Surface Activation of Cotton Fabric with Low-Temperature Air Plasma Treatment for Metallic Printing
Danmei Sun Sylvia Owusua Donkor Danmei Sun David Bucknall Jim Buckman
In this investigation, air plasma treatment was utilised to activate the surfaces of 100% grey and bleached cotton fabrics in preparation for metallic pigment printing. The study delved into the surface morphology, wettability, and surface chemistry properties. Scanning electron microscopy (SEM) revealed roughness and grooves in the treated samples. The contact angle witnessed a 29% and 41% increase for grey and bleached fabrics, respectively, compared to their untreated counterparts. Surface chemistry analysis using FTIR and XPS provided crucial insights into the functional polar groups, such as OH and C=O, along with significantly elevated O1 peaks in both plasma-treated grey and bleached cotton fabrics. These findings contributed to the enhanced surface free energy of the fabrics, preparing them for the subsequent pigment printing process. The study explores the impact of plasma treatment on the colour fastness of grey and bleached cotton fabrics printed with gold and silver metallic pigments. Untreated fabrics exhibited poor durability, with low colour change and staining-resistance ratings, particularly for gold pigments. Plasma treatment significantly improved colour retention, adhesion, and resistance to staining for both metallic pigments, with silver outperforming gold.
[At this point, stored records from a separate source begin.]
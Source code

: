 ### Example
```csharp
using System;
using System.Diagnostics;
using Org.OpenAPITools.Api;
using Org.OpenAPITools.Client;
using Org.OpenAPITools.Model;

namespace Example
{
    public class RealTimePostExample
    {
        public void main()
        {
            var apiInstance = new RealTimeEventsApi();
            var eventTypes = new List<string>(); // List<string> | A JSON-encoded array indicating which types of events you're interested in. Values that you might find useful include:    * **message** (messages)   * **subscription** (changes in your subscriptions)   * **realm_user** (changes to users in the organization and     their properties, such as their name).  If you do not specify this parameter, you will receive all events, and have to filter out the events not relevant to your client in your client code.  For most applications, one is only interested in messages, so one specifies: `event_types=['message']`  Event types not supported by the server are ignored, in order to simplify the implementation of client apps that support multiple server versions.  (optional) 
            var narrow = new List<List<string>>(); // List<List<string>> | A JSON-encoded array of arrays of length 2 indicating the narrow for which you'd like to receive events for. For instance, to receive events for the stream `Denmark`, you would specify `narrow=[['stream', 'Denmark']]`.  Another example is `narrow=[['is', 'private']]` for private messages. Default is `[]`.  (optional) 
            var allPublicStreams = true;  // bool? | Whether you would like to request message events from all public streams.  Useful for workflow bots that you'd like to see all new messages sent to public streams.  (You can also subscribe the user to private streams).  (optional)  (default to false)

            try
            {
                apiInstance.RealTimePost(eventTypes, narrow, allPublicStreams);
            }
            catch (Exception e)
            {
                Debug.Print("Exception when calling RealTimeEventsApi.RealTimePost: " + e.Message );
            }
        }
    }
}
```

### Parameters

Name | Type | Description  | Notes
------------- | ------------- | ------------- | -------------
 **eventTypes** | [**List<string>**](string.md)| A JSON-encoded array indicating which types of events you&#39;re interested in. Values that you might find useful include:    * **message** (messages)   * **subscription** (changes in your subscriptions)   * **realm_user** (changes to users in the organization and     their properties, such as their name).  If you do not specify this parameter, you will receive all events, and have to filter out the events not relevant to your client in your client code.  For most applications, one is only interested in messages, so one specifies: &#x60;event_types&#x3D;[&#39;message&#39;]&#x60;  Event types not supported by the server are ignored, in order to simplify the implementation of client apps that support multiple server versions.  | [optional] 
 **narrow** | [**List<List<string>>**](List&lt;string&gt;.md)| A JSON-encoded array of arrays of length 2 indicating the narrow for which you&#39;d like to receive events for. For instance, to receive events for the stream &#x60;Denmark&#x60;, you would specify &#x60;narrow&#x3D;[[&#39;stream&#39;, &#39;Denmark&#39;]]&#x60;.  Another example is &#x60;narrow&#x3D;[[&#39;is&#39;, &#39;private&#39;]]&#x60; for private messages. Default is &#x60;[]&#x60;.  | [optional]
Rubbing fastness tests revealed that plasma treatment moderately enhanced durability, though gold remained susceptible to friction damage. Light fastness was excellent for both pigments, and plasma treatment further improved performance. Perspiration tests showed that plasma treatment bolstered resistance, particularly for gold. These findings suggest that plasma treatment enhances the stability of metallic pigments, offering potential applications in the textile industry for improved product quality and durability.